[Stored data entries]
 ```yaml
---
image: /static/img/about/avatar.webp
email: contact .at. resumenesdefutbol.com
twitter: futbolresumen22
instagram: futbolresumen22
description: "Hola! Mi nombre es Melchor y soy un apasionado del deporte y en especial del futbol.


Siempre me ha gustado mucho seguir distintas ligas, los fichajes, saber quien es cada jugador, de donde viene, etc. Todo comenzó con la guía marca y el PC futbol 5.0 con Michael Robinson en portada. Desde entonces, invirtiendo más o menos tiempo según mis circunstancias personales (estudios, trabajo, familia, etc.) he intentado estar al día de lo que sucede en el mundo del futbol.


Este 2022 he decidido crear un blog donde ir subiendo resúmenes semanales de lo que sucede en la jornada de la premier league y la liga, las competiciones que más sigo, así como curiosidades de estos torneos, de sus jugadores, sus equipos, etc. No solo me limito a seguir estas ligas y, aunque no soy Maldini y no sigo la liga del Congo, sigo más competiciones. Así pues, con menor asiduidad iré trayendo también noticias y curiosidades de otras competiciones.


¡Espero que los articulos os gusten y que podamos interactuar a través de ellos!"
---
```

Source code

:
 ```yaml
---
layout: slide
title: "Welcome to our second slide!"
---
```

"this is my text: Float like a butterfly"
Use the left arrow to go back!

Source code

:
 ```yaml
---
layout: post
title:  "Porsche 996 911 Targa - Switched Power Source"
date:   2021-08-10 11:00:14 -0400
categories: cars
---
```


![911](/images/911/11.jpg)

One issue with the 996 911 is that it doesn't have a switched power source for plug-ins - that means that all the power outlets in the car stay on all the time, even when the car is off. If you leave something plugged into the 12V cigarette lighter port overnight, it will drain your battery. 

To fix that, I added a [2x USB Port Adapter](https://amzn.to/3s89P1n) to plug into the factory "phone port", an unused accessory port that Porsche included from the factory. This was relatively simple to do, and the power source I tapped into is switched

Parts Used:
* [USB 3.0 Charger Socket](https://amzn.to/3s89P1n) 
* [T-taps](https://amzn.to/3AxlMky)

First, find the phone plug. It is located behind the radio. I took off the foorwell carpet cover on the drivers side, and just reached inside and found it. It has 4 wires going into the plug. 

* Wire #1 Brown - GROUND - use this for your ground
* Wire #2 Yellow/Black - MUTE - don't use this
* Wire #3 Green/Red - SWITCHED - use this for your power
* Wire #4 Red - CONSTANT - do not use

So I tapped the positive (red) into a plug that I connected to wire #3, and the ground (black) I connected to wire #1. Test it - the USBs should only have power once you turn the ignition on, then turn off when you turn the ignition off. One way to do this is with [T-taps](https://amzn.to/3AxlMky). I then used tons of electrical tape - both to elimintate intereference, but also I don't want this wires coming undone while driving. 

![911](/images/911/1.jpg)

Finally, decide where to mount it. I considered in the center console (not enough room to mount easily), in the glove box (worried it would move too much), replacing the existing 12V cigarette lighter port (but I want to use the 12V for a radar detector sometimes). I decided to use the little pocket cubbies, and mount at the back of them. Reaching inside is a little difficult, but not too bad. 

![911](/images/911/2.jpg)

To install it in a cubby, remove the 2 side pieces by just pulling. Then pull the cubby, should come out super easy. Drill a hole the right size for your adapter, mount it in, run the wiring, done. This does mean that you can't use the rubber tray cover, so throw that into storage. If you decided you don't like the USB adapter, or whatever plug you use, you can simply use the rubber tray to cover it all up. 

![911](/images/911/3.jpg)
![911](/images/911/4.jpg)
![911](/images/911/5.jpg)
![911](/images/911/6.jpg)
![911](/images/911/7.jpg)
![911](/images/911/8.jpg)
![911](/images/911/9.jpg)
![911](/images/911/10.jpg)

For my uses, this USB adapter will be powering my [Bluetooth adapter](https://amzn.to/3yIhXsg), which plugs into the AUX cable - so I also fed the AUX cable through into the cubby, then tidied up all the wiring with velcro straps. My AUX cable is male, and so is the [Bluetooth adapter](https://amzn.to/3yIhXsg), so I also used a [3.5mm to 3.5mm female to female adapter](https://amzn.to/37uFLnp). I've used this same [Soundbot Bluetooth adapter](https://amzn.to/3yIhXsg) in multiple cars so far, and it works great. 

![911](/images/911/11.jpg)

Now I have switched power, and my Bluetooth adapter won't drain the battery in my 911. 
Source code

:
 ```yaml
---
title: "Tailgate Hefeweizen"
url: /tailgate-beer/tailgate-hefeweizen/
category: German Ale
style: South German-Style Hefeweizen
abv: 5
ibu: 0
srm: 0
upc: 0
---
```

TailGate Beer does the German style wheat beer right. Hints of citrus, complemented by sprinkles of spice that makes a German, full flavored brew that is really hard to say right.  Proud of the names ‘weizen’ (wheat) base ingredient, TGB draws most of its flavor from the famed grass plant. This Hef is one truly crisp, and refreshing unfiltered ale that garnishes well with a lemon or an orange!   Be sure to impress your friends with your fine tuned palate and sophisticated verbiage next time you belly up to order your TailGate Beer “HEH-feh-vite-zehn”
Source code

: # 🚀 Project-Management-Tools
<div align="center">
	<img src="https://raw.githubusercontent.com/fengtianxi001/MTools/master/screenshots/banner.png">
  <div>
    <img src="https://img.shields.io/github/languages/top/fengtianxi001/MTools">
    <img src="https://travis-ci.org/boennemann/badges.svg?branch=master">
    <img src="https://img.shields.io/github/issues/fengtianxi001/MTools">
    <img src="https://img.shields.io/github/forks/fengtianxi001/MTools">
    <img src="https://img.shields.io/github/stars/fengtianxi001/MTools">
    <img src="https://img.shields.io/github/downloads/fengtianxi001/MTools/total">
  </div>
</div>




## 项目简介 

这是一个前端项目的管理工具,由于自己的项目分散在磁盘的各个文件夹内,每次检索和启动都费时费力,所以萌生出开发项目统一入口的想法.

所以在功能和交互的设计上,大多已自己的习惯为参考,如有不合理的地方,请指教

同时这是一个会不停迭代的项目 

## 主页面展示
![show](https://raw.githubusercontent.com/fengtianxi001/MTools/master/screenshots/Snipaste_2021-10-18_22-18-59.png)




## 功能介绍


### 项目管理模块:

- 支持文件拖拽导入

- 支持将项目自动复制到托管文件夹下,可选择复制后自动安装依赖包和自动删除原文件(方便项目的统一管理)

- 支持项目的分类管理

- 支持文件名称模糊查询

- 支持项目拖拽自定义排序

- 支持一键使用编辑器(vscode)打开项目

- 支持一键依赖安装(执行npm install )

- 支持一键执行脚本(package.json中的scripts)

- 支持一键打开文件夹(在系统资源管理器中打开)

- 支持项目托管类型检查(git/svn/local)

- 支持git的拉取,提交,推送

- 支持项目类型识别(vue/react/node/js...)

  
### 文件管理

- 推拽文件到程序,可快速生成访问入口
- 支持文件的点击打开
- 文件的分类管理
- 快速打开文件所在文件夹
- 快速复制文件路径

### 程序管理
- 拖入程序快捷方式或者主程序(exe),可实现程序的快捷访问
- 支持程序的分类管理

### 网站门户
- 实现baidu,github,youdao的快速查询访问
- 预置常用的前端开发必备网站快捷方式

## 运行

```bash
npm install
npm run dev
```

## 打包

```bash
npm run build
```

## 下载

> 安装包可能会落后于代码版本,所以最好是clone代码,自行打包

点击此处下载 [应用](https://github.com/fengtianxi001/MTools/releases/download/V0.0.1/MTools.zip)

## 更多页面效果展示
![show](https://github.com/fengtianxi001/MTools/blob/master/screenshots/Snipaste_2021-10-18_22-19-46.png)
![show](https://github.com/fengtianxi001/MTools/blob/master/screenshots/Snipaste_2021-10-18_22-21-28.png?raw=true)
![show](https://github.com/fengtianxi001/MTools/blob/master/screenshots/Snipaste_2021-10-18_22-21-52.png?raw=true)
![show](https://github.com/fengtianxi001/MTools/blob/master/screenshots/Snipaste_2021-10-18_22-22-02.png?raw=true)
...
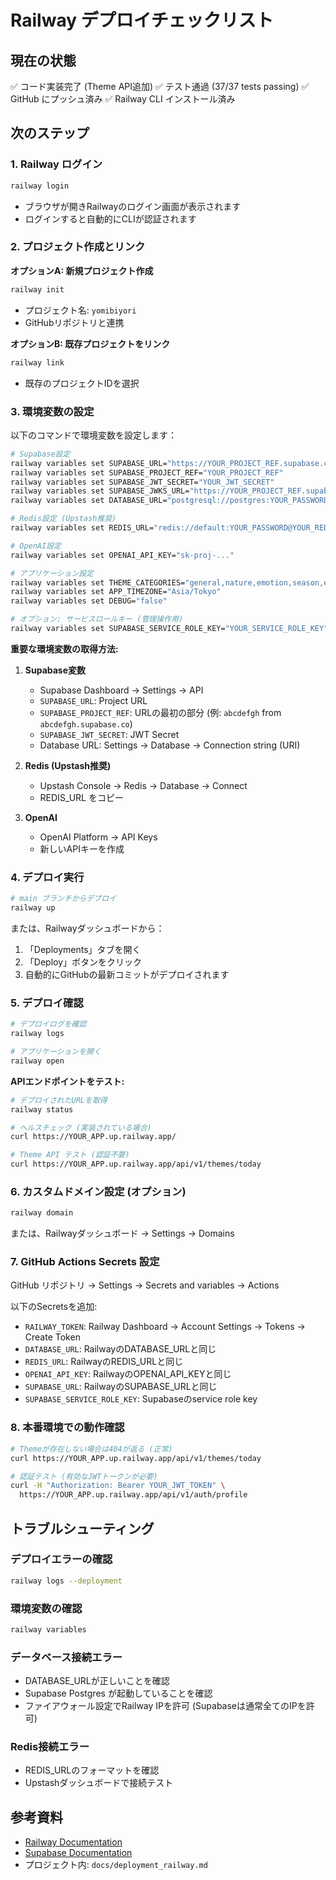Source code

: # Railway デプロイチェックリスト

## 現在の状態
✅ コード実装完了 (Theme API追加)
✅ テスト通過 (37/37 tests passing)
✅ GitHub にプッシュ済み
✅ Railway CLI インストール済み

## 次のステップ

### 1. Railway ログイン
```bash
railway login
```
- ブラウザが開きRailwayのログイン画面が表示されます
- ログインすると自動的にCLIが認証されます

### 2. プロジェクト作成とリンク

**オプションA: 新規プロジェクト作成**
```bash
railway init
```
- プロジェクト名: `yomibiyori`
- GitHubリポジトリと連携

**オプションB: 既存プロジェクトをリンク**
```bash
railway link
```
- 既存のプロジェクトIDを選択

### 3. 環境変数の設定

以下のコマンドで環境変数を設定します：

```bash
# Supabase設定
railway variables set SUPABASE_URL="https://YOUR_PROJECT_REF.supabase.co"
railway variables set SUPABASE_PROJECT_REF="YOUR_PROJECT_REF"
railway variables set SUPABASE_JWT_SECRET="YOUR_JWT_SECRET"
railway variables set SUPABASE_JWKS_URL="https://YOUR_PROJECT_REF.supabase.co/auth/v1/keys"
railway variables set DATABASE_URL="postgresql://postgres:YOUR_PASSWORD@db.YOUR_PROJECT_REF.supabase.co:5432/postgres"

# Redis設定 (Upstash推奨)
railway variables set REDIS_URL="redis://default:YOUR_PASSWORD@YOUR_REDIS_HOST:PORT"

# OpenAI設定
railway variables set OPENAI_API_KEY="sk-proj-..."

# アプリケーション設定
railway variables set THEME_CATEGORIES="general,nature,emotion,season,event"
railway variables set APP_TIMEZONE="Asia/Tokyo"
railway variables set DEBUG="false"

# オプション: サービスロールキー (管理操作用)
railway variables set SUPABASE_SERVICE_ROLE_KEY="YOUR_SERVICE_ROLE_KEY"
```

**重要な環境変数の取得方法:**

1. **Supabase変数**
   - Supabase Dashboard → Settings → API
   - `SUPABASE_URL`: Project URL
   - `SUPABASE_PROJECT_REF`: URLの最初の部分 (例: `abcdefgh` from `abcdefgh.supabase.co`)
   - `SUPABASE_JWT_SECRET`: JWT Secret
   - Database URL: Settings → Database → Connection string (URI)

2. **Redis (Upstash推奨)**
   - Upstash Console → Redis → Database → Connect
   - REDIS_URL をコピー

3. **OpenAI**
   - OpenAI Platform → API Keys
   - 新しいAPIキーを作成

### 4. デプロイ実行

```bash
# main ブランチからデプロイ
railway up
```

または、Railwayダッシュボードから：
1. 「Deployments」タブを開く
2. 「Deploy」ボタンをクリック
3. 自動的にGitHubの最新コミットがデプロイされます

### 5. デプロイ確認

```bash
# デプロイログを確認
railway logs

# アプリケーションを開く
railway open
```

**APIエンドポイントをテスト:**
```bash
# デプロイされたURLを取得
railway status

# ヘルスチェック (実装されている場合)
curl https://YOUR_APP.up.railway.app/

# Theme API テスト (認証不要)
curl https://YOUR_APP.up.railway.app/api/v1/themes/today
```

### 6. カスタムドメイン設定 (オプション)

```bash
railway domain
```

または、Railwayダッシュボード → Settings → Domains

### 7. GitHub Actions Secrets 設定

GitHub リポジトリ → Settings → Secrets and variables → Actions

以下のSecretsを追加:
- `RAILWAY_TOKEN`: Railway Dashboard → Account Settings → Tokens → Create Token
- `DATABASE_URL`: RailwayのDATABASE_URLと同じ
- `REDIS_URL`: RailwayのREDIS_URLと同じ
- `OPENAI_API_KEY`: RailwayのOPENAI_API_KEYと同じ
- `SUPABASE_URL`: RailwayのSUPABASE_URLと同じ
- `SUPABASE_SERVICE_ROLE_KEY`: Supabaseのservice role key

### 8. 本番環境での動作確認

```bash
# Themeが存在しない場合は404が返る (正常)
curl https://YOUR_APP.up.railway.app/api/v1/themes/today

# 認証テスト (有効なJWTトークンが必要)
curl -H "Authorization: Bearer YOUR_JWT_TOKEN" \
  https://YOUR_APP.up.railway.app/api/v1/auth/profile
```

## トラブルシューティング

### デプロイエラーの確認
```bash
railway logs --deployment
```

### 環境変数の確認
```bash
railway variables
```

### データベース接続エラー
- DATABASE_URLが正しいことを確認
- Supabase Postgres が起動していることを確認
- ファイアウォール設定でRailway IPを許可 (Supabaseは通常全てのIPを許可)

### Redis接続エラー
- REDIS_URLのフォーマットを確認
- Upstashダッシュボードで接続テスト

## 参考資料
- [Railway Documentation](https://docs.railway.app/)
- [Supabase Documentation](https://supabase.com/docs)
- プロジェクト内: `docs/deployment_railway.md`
...
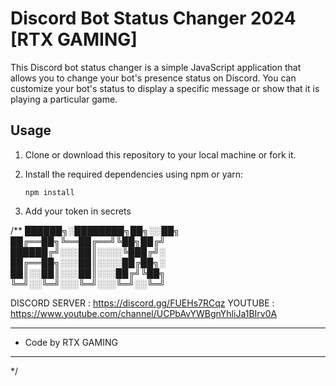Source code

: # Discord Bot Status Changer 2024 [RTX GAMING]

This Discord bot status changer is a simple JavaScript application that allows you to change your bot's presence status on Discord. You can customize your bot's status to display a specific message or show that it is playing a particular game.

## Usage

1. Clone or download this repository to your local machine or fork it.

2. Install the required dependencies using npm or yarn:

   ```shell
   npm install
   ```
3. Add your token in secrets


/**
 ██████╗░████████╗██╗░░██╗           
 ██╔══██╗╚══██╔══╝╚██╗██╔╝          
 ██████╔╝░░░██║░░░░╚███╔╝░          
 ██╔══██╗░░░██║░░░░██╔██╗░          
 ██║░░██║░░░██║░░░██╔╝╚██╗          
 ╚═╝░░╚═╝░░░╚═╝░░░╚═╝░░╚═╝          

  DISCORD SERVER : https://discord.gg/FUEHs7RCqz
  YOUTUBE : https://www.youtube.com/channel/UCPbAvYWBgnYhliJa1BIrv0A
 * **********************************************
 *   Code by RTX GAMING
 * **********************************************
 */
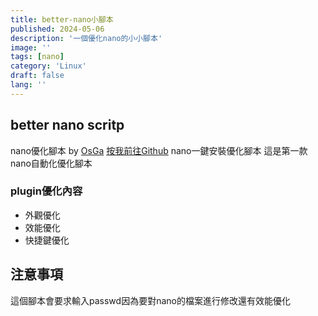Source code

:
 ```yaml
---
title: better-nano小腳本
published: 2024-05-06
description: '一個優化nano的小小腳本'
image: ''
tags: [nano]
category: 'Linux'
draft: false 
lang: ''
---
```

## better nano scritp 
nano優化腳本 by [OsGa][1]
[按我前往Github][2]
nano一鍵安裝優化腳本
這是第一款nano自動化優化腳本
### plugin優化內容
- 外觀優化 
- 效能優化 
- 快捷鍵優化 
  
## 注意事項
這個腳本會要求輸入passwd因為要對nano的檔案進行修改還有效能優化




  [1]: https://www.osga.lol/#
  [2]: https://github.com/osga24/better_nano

▸ Task requirements
Which lines of the data contain the string "ground"? Copy each of them.

▸ Answer for the task
* Wire #1 Brown - GROUND - use this for your ground
So I tapped the positive (red) into a plug that I connected to wire #3, and the ground (black) I connected to wire #1. Test it - the USBs should only have power once you turn the ignition on, then turn off when you turn the ignition off. One way to do this is with [T-taps](https://amzn.to/3AxlMky). I then used tons of electrical tape - both to elimintate intereference, but also I don't want this wires coming undone while driving. 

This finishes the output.